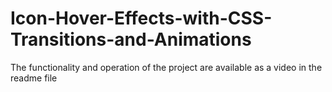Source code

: # Icon-Hover-Effects-with-CSS-Transitions-and-Animations
The functionality and operation of the project are available as a video in the readme file
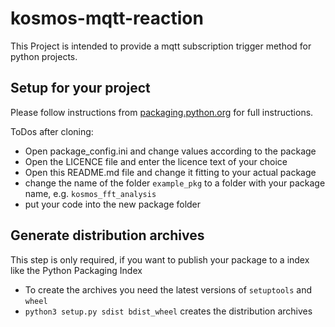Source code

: # kosmos-mqtt-reaction

This Project is intended to provide a mqtt subscription trigger method for python projects.

## Setup for your project
Please follow instructions from [packaging.python.org](https://packaging.python.org/tutorials/packaging-projects/) 
for full instructions.

ToDos after cloning:
- Open package_config.ini and change values according to the package
- Open the LICENCE file and enter the licence text of your choice
- Open this README.md file and change it fitting to your actual package
- change the name of the folder `example_pkg` to a folder with your package name, e.g. `kosmos_fft_analysis`
- put your code into the new package folder 


## Generate distribution archives
This step is only required, if you want to publish your package to a index like the Python Packaging Index
- To create the archives you need the latest versions of `setuptools` and `wheel`
- `python3 setup.py sdist bdist_wheel` creates the distribution archives
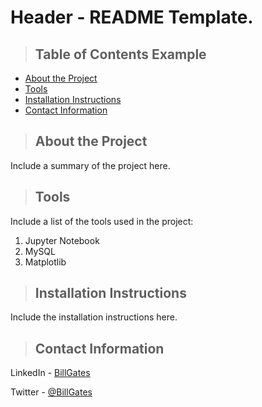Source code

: # Header - README Template.

>## Table of Contents Example
* [About the Project](#about_the_project)
* [Tools](#tools)
* [Installation Instructions](#installation_instructions)
* [Contact Information](#contact)
  
<a class="anchor" id="about the project"></a>
>## About the Project
Include a summary of the project here.

<a class="anchor" id="tools"></a>
>## Tools
Include a list of the tools used in the project:
1. Jupyter Notebook
2. MySQL
3. Matplotlib

<a class="anchor" id="installation_instructions"></a>
>## Installation Instructions
Include the installation instructions here.

<a class="anchor" id="contact"></a>
>## Contact Information
LinkedIn - [BillGates](https://www.linkedin.com/in/williamhgates/detail/recent-activity/posts/)

Twitter - [@BillGates](https://twitter.com/BillGates)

+ + +

Only the text of the entries above, transcribed exactly, should be given; leave out pictures.

Exercise solution –
Source code

: # Icon-Hover-Effects-with-CSS-Transitions-and-Animations
The functionality and operation of the project are available as a video in the readme file
Source code

: # kosmos-mqtt-reaction

This Project is intended to provide a mqtt subscription trigger method for python projects.

## Setup for your project
Please follow instructions from [packaging.python.org](https://packaging.python.org/tutorials/packaging-projects/) 
for full instructions.

ToDos after cloning:
- Open package_config.ini and change values according to the package
- Open the LICENCE file and enter the licence text of your choice
- Open this README.md file and change it fitting to your actual package
- change the name of the folder `example_pkg` to a folder with your package name, e.g. `kosmos_fft_analysis`
- put your code into the new package folder 


## Generate distribution archives
This step is only required, if you want to publish your package to a index like the Python Packaging Index
- To create the archives you need the latest versions of `setuptools` and `wheel`
- `python3 setup.py sdist bdist_wheel` creates the distribution archives
Source code

: # Header - README Template.

>## Table of Contents Example
* [About the Project](#about_the_project)
* [Tools](#tools)
* [Installation Instructions](#installation_instructions)
* [Contact Information](#contact)
  
<a class="anchor" id="about the project"></a>
>## About the Project
Include a summary of the project here.

<a class="anchor" id="tools"></a>
>## Tools
Include a list of the tools used in the project:
1. Jupyter Notebook
2. MySQL
3. Matplotlib

<a class="anchor" id="installation_instructions"></a>
>## Installation Instructions
Include the installation instructions here.

<a class="anchor" id="contact"></a>
>## Contact Information
LinkedIn - [BillGates](https://www.linkedin.com/in/williamhgates/detail/recent-activity/posts/)

Twitter - [@BillGates](https://twitter.com/BillGates)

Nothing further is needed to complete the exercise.